§ **EXERCISE GOAL**: Give all the lines below again, exactly, with no pictures.

§ **DATA SHOWN**:
+++
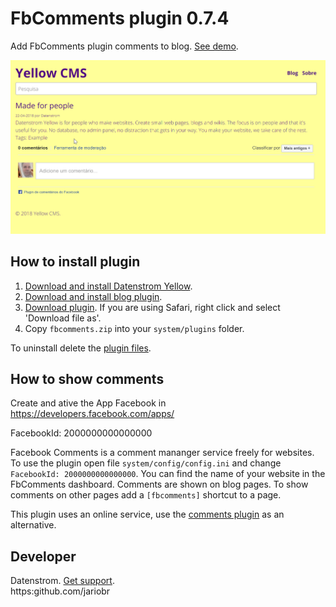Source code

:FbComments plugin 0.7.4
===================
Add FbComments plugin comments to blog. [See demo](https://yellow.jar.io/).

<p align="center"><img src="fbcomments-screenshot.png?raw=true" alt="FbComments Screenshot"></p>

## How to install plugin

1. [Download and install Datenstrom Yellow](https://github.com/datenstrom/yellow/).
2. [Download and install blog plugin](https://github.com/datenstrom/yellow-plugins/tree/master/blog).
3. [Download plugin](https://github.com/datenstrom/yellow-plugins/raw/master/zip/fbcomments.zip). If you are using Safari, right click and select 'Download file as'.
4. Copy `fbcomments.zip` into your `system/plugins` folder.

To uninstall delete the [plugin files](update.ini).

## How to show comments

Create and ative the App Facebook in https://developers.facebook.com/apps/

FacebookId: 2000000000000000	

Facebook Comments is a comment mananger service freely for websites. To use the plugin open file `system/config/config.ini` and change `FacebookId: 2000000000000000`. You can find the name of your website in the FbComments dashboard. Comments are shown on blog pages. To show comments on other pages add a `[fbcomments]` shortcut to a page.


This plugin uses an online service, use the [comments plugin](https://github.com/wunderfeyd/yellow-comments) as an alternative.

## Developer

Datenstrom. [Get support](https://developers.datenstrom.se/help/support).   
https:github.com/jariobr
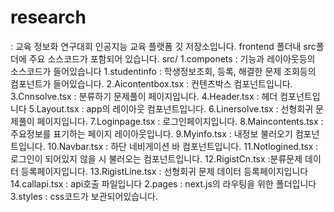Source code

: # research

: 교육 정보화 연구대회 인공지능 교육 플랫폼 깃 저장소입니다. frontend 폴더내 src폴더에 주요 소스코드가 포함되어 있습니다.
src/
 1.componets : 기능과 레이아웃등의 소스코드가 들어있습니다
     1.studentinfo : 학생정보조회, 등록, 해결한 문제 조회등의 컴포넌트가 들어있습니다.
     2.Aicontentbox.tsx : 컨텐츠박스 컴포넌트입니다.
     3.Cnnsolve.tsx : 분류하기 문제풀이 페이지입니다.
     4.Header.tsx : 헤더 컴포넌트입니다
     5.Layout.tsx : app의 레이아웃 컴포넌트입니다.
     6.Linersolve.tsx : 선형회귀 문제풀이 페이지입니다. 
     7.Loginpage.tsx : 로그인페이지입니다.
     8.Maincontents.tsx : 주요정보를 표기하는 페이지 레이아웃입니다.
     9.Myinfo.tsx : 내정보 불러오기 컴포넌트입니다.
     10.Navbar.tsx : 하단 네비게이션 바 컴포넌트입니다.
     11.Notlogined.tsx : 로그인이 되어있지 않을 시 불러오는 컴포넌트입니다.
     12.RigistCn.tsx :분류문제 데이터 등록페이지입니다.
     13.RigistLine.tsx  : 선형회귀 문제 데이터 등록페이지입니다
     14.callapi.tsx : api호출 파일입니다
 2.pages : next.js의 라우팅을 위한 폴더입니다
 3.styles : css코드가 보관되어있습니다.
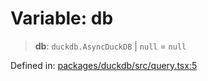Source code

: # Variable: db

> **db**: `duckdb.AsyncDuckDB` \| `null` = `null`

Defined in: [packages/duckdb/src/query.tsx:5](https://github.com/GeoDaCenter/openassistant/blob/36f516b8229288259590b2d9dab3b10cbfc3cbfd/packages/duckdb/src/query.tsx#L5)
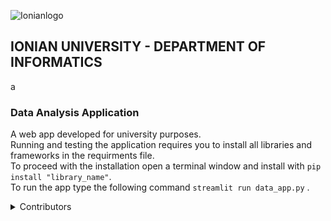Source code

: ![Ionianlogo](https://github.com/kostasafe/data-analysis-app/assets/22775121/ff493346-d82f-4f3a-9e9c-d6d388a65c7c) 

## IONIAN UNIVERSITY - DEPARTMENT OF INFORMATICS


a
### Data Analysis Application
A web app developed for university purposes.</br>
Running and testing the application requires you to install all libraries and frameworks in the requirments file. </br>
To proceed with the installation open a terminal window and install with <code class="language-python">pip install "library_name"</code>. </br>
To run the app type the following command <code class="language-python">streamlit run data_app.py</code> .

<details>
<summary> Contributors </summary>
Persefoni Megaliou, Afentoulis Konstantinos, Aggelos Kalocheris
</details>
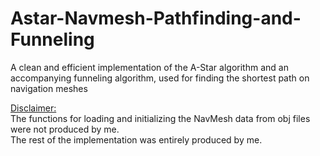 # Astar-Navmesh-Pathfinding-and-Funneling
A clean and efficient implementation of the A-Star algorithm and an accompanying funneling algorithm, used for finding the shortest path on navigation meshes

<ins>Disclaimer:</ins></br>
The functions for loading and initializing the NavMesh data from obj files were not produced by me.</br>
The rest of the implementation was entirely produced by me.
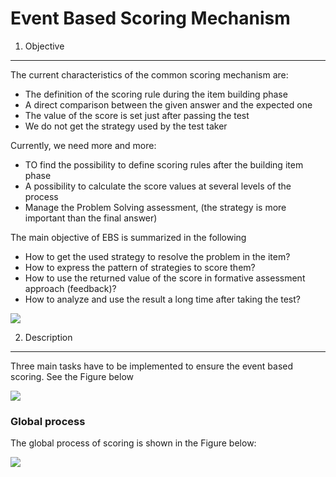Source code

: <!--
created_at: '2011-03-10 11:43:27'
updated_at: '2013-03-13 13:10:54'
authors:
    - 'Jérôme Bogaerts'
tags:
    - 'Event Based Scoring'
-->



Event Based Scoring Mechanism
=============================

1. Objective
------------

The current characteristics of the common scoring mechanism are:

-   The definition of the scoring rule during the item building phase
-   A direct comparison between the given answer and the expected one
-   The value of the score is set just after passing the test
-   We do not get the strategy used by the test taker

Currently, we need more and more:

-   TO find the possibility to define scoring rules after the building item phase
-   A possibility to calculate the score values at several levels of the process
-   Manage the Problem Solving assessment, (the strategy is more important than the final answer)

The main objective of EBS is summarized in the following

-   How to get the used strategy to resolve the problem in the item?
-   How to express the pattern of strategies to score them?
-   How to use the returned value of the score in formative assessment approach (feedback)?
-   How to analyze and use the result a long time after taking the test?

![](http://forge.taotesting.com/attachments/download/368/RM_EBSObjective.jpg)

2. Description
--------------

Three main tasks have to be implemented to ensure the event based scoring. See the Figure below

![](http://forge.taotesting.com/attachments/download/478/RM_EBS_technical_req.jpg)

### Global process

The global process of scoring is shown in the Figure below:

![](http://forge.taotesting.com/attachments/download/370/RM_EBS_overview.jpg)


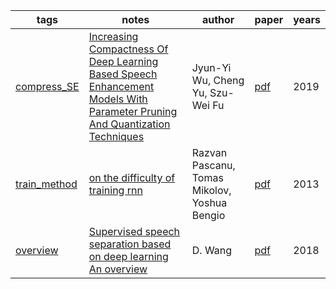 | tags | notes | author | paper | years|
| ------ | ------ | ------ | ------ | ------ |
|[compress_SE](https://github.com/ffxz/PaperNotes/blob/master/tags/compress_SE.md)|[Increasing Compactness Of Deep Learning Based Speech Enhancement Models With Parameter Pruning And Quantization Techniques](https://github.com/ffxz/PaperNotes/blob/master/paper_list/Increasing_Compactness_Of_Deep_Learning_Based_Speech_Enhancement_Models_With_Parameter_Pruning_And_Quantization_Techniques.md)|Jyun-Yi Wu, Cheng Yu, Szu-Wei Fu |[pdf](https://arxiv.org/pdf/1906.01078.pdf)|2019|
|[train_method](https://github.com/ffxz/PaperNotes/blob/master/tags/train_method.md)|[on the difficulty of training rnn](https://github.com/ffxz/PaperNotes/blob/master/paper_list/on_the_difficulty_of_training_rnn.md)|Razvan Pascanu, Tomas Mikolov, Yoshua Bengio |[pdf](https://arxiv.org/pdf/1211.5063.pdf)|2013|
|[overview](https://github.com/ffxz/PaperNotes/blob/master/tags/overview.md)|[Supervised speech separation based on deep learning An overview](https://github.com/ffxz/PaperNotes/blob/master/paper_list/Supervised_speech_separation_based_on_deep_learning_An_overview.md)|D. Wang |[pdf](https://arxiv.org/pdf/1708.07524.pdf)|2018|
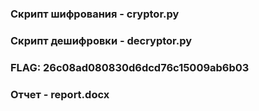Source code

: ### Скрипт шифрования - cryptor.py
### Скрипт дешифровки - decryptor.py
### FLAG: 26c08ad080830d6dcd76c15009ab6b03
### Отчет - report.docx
+++
§ **SOLVED PROBLEM**:
Source code

:FbComments plugin 0.7.4
===================
Add FbComments plugin comments to blog. [See demo](https://yellow.jar.io/).

<p align="center"><img src="fbcomments-screenshot.png?raw=true" alt="FbComments Screenshot"></p>

## How to install plugin

1. [Download and install Datenstrom Yellow](https://github.com/datenstrom/yellow/).
2. [Download and install blog plugin](https://github.com/datenstrom/yellow-plugins/tree/master/blog).
3. [Download plugin](https://github.com/datenstrom/yellow-plugins/raw/master/zip/fbcomments.zip). If you are using Safari, right click and select 'Download file as'.
4. Copy `fbcomments.zip` into your `system/plugins` folder.

To uninstall delete the [plugin files](update.ini).

## How to show comments

Create and ative the App Facebook in https://developers.facebook.com/apps/

FacebookId: 2000000000000000	

Facebook Comments is a comment mananger service freely for websites. To use the plugin open file `system/config/config.ini` and change `FacebookId: 2000000000000000`. You can find the name of your website in the FbComments dashboard. Comments are shown on blog pages. To show comments on other pages add a `[fbcomments]` shortcut to a page.


This plugin uses an online service, use the [comments plugin](https://github.com/wunderfeyd/yellow-comments) as an alternative.

## Developer

Datenstrom. [Get support](https://developers.datenstrom.se/help/support).   
https:github.com/jariobr
Source code

: # research

: 교육 정보화 연구대회 인공지능 교육 플랫폼 깃 저장소입니다. frontend 폴더내 src폴더에 주요 소스코드가 포함되어 있습니다.
src/
 1.componets : 기능과 레이아웃등의 소스코드가 들어있습니다
     1.studentinfo : 학생정보조회, 등록, 해결한 문제 조회등의 컴포넌트가 들어있습니다.
     2.Aicontentbox.tsx : 컨텐츠박스 컴포넌트입니다.
     3.Cnnsolve.tsx : 분류하기 문제풀이 페이지입니다.
     4.Header.tsx : 헤더 컴포넌트입니다
     5.Layout.tsx : app의 레이아웃 컴포넌트입니다.
     6.Linersolve.tsx : 선형회귀 문제풀이 페이지입니다. 
     7.Loginpage.tsx : 로그인페이지입니다.
     8.Maincontents.tsx : 주요정보를 표기하는 페이지 레이아웃입니다.
     9.Myinfo.tsx : 내정보 불러오기 컴포넌트입니다.
     10.Navbar.tsx : 하단 네비게이션 바 컴포넌트입니다.
     11.Notlogined.tsx : 로그인이 되어있지 않을 시 불러오는 컴포넌트입니다.
     12.RigistCn.tsx :분류문제 데이터 등록페이지입니다.
     13.RigistLine.tsx  : 선형회귀 문제 데이터 등록페이지입니다
     14.callapi.tsx : api호출 파일입니다
 2.pages : next.js의 라우팅을 위한 폴더입니다
 3.styles : css코드가 보관되어있습니다.
Source code

: # Variable: db

> **db**: `duckdb.AsyncDuckDB` \| `null` = `null`

Defined in: [packages/duckdb/src/query.tsx:5](https://github.com/GeoDaCenter/openassistant/blob/36f516b8229288259590b2d9dab3b10cbfc3cbfd/packages/duckdb/src/query.tsx#L5)
Source code

: ![Ionianlogo](https://github.com/kostasafe/data-analysis-app/assets/22775121/ff493346-d82f-4f3a-9e9c-d6d388a65c7c) 

## IONIAN UNIVERSITY - DEPARTMENT OF INFORMATICS


a
### Data Analysis Application
A web app developed for university purposes.</br>
Running and testing the application requires you to install all libraries and frameworks in the requirments file. </br>
To proceed with the installation open a terminal window and install with <code class="language-python">pip install "library_name"</code>. </br>
To run the app type the following command <code class="language-python">streamlit run data_app.py</code> .

<details>
<summary> Contributors </summary>
Persefoni Megaliou, Afentoulis Konstantinos, Aggelos Kalocheris
</details>
 # Astar-Navmesh-Pathfinding-and-Funneling
A clean and efficient implementation of the A-Star algorithm and an accompanying funneling algorithm, used for finding the shortest path on navigation meshes

<ins>Disclaimer:</ins></br>
The functions for loading and initializing the NavMesh data from obj files were not produced by me.</br>
The rest of the implementation was entirely produced by me.
Source code

: <!--
created_at: '2011-03-10 11:43:27'
updated_at: '2013-03-13 13:10:54'
authors:
    - 'Jérôme Bogaerts'
tags:
    - 'Event Based Scoring'
-->



Event Based Scoring Mechanism
=============================

1. Objective
------------

The current characteristics of the common scoring mechanism are:

-   The definition of the scoring rule during the item building phase
-   A direct comparison between the given answer and the expected one
-   The value of the score is set just after passing the test
-   We do not get the strategy used by the test taker

Currently, we need more and more:

-   TO find the possibility to define scoring rules after the building item phase
-   A possibility to calculate the score values at several levels of the process
-   Manage the Problem Solving assessment, (the strategy is more important than the final answer)

The main objective of EBS is summarized in the following

-   How to get the used strategy to resolve the problem in the item?
-   How to express the pattern of strategies to score them?
-   How to use the returned value of the score in formative assessment approach (feedback)?
-   How to analyze and use the result a long time after taking the test?

![](http://forge.taotesting.com/attachments/download/368/RM_EBSObjective.jpg)

2. Description
--------------

Three main tasks have to be implemented to ensure the event based scoring. See the Figure below

![](http://forge.taotesting.com/attachments/download/478/RM_EBS_technical_req.jpg)

### Global process

The global process of scoring is shown in the Figure below:

![](http://forge.taotesting.com/attachments/download/370/RM_EBS_overview.jpg)


 | tags | notes | author | paper | years|
| ------ | ------ | ------ | ------ | ------ |
|[compress_SE](https://github.com/ffxz/PaperNotes/blob/master/tags/compress_SE.md)|[Increasing Compactness Of Deep Learning Based Speech Enhancement Models With Parameter Pruning And Quantization Techniques](https://github.com/ffxz/PaperNotes/blob/master/paper_list/Increasing_Compactness_Of_Deep_Learning_Based_Speech_Enhancement_Models_With_Parameter_Pruning_And_Quantization_Techniques.md)|Jyun-Yi Wu, Cheng Yu, Szu-Wei Fu |[pdf](https://arxiv.org/pdf/1906.01078.pdf)|2019|
|[train_method](https://github.com/ffxz/PaperNotes/blob/master/tags/train_method.md)|[on the difficulty of training rnn](https://github.com/ffxz/PaperNotes/blob/master/paper_list/on_the_difficulty_of_training_rnn.md)|Razvan Pascanu, Tomas Mikolov, Yoshua Bengio |[pdf](https://arxiv.org/pdf/1211.5063.pdf)|2013|
|[overview](https://github.com/ffxz/PaperNotes/blob/master/tags/overview.md)|[Supervised speech separation based on deep learning An overview](https://github.com/ffxz/PaperNotes/blob/master/paper_list/Supervised_speech_separation_based_on_deep_learning_An_overview.md)|D. Wang |[pdf](https://arxiv.org/pdf/1708.07524.pdf)|2018|
Source code

: ### Скрипт шифрования - cryptor.py
### Скрипт дешифровки - decryptor.py
### FLAG: 26c08ad080830d6dcd76c15009ab6b03
### Отчет - report.docx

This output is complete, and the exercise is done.